そう言ったらフェルトって小学生じゃないんだから、と言われた。うるさい、小学生で止まっているんだよ私の家庭科は。
「ちゃんとぽんぽんもついてる」
「かわいいねえ」
准くんの前で吉子ちゃん作サンタ帽をかぶった准くんをひたすら眺めていると根付さんが出社してきた。
またあなたたちは……と言わんばかりの顔だ。わかってる、妙齢の女たちが等身大人形にはしゃいでいるのはキツいっていうのは分かってるから何も言わないで根付さん。

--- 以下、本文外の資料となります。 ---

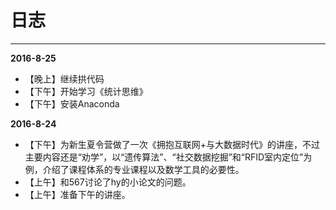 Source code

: # 日志
----
**2016-8-25**
- 【晚上】继续拱代码
- 【下午】开始学习《统计思维》
- 【下午】安装Anaconda

**2016-8-24**
- 【下午】为新生夏令营做了一次《拥抱互联网+与大数据时代》的讲座，不过主要内容还是“劝学”，以“遗传算法”、“社交数据挖掘”和“RFID室内定位”为例，介绍了课程体系的专业课程以及数学工具的必要性。
- 【上午】和567讨论了hy的小论文的问题。
- 【上午】准备下午的讲座。
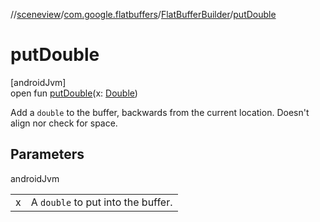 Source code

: //[sceneview](../../../index.md)/[com.google.flatbuffers](../index.md)/[FlatBufferBuilder](index.md)/[putDouble](put-double.md)

# putDouble

[androidJvm]\
open fun [putDouble](put-double.md)(x: [Double](https://kotlinlang.org/api/latest/jvm/stdlib/kotlin/-double/index.html))

Add a `double` to the buffer, backwards from the current location. Doesn't align nor check for space.

## Parameters

androidJvm

| | |
|---|---|
| x | A `double` to put into the buffer. |
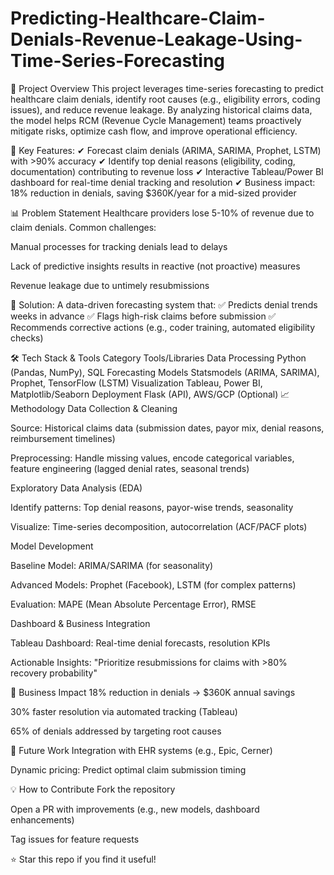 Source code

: # Predicting-Healthcare-Claim-Denials-Revenue-Leakage-Using-Time-Series-Forecasting
📌 Project Overview
This project leverages time-series forecasting to predict healthcare claim denials, identify root causes (e.g., eligibility errors, coding issues), and reduce revenue leakage. By analyzing historical claims data, the model helps RCM (Revenue Cycle Management) teams proactively mitigate risks, optimize cash flow, and improve operational efficiency.

🔑 Key Features:
✔ Forecast claim denials (ARIMA, SARIMA, Prophet, LSTM) with >90% accuracy
✔ Identify top denial reasons (eligibility, coding, documentation) contributing to revenue loss
✔ Interactive Tableau/Power BI dashboard for real-time denial tracking and resolution
✔ Business impact: 18% reduction in denials, saving $360K/year for a mid-sized provider

📊 Problem Statement
Healthcare providers lose 5-10% of revenue due to claim denials. Common challenges:

Manual processes for tracking denials lead to delays

Lack of predictive insights results in reactive (not proactive) measures

Revenue leakage due to untimely resubmissions

🎯 Solution:
A data-driven forecasting system that:
✅ Predicts denial trends weeks in advance
✅ Flags high-risk claims before submission
✅ Recommends corrective actions (e.g., coder training, automated eligibility checks)

🛠️ Tech Stack & Tools
Category	Tools/Libraries
Data Processing	Python (Pandas, NumPy), SQL
Forecasting Models	Statsmodels (ARIMA, SARIMA), Prophet, TensorFlow (LSTM)
Visualization	Tableau, Power BI, Matplotlib/Seaborn
Deployment	Flask (API), AWS/GCP (Optional)
📈 Methodology
Data Collection & Cleaning

Source: Historical claims data (submission dates, payor mix, denial reasons, reimbursement timelines)

Preprocessing: Handle missing values, encode categorical variables, feature engineering (lagged denial rates, seasonal trends)

Exploratory Data Analysis (EDA)

Identify patterns: Top denial reasons, payor-wise trends, seasonality

Visualize: Time-series decomposition, autocorrelation (ACF/PACF plots)

Model Development

Baseline Model: ARIMA/SARIMA (for seasonality)

Advanced Models: Prophet (Facebook), LSTM (for complex patterns)

Evaluation: MAPE (Mean Absolute Percentage Error), RMSE

Dashboard & Business Integration

Tableau Dashboard: Real-time denial forecasts, resolution KPIs

Actionable Insights: "Prioritize resubmissions for claims with >80% recovery probability"
 
🎯 Business Impact
18% reduction in denials → $360K annual savings

30% faster resolution via automated tracking (Tableau)

65% of denials addressed by targeting root causes

🚀 Future Work
Integration with EHR systems (e.g., Epic, Cerner)

Dynamic pricing: Predict optimal claim submission timing

💡 How to Contribute
Fork the repository

Open a PR with improvements (e.g., new models, dashboard enhancements)

Tag issues for feature requests

⭐ Star this repo if you find it useful!
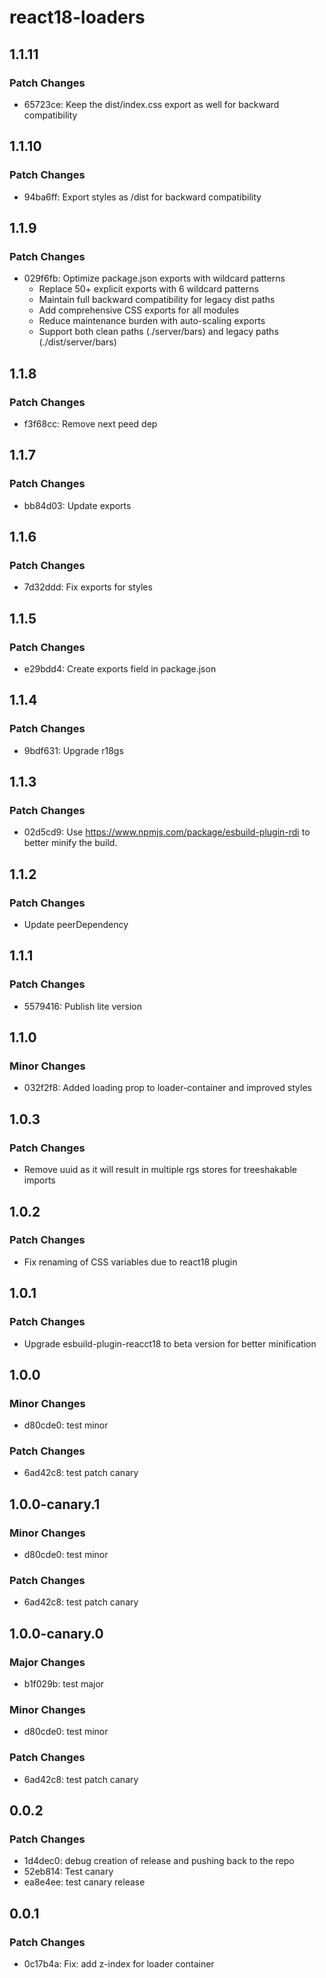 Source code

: # react18-loaders

## 1.1.11

### Patch Changes

- 65723ce: Keep the dist/index.css export as well for backward compatibility

## 1.1.10

### Patch Changes

- 94ba6ff: Export styles as /dist for backward compatibility

## 1.1.9

### Patch Changes

- 029f6fb: Optimize package.json exports with wildcard patterns
  - Replace 50+ explicit exports with 6 wildcard patterns
  - Maintain full backward compatibility for legacy dist paths
  - Add comprehensive CSS exports for all modules
  - Reduce maintenance burden with auto-scaling exports
  - Support both clean paths (./server/bars) and legacy paths (./dist/server/bars)

## 1.1.8

### Patch Changes

- f3f68cc: Remove next peed dep

## 1.1.7

### Patch Changes

- bb84d03: Update exports

## 1.1.6

### Patch Changes

- 7d32ddd: Fix exports for styles

## 1.1.5

### Patch Changes

- e29bdd4: Create exports field in package.json

## 1.1.4

### Patch Changes

- 9bdf631: Upgrade r18gs

## 1.1.3

### Patch Changes

- 02d5cd9: Use https://www.npmjs.com/package/esbuild-plugin-rdi to better minify the build.

## 1.1.2

### Patch Changes

- Update peerDependency

## 1.1.1

### Patch Changes

- 5579416: Publish lite version

## 1.1.0

### Minor Changes

- 032f2f8: Added loading prop to loader-container and improved styles

## 1.0.3

### Patch Changes

- Remove uuid as it will result in multiple rgs stores for treeshakable imports

## 1.0.2

### Patch Changes

- Fix renaming of CSS variables due to react18 plugin

## 1.0.1

### Patch Changes

- Upgrade esbuild-plugin-reacct18 to beta version for better minification

## 1.0.0

### Minor Changes

- d80cde0: test minor

### Patch Changes

- 6ad42c8: test patch canary

## 1.0.0-canary.1

### Minor Changes

- d80cde0: test minor

### Patch Changes

- 6ad42c8: test patch canary

## 1.0.0-canary.0

### Major Changes

- b1f029b: test major

### Minor Changes

- d80cde0: test minor

### Patch Changes

- 6ad42c8: test patch canary

## 0.0.2

### Patch Changes

- 1d4dec0: debug creation of release and pushing back to the repo
- 52eb814: Test canary
- ea8e4ee: test canary release

## 0.0.1

### Patch Changes

- 0c17b4a: Fix: add z-index for loader container
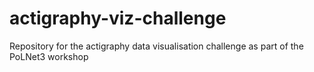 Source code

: # actigraphy-viz-challenge
Repository for the actigraphy data visualisation challenge as part of the PoLNet3 workshop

祈りが通じたのか「ほら、早く仕事をしなさい」と散らされるだけで済んだ。いつもなら嫌味のひとつやふたつ言われるがいい加減呆れ果てたのかもしれない。根付さんも帽子がついたことに気付いたのか一瞬准くんに目を留めたので心の中でそれ、吉子ちゃんがつくったんですよ、と言っておいた。
***
「えっ、なんか増えてるんだけど」
翌日出社すると准くんが昨日より強いクリスマス感を放っていた。
「あ、なまえちゃんおはよ〜」
吉子ちゃんはまだ出社していない。ということはこれはめぐみちゃんが?
「めぐみちゃん、これは?」
「吉子ちゃんがサンタ帽作ってきたから私も何かできないかと思って!」
「えっ、このマントみたいなのめぐみちゃんが作ったの?」
「いや、買った」
不器用なので、と言っためぐみちゃん。確かによくコーヒーの粉をこぼしている。
「頭だけだとさみしいかなと思って……。吉子ちゃんみたいにちゃんとしたのじゃなくてパーティグッズだけど」
「でもクリスマス感は増したよね!」
服は着せられないけど服にもクリスマス感を出したいので赤いマント。首のところでリボン結びにするタイプで、ひもの先に白いぽんぽんもついている。裾にも白いふわふわ。もともと上の隊服が赤なのでよりサンタコスに近づいた感はある。
「おはよ〜。わっ、なんか増えてる!」
「めぐみちゃんが買ってきてくれた」
「わ〜! 准くんがサンタに近づいてる! めぐみちゃんナイス!」
「えへへ〜」
「え〜、私もなんか買ってこようかな」
みんなが准くんに貢いでいるのを見ると私もメディア対策室の一員として何かしたいなってきもちになってくる。でもあとサンタに足りないものってなんだろう。
「あと何がいるかな」
「うーん、電球とか……?」
「電球!?」
「ほら、イルミネーションみたいな感じでさ」
「めぐみちゃんは准くんをクリスマスツリーにする気なの?」
当初の目的はサンタだったはず。サンタは光らないよ。
「アリっちゃアリ」
「吉子ちゃん?」
「ほら、本物の嵐山くんもなんか光ってるからさ」
「光……? いや、でもちょっとわかるな」
嵐山くんの笑顔がまぶしくて輝いて見えることはある。それはわかる。
「でもそうすると准くんの顔に電球を巻きつけることになるんだけど」
「それは普通に嫌」
「そもそも電気使うやつって根付さんに怒られるんじゃない?」
「確かに」
こんなことで無駄に電気を使うなって怒られる気がする。ただでさえ呆れられてんのに。
「あ、わかった」
「はい、吉子ちゃん」
いつの間に挙手制になったのか吉子ちゃんが手を挙げたので指名してやる。
「この准くんサンタに足りないの、トナカイだ」
「はあ〜、なるほど」
「今日買って帰るわ、トナカイのぬいぐるみを」
任せといて、と親指を突き出した。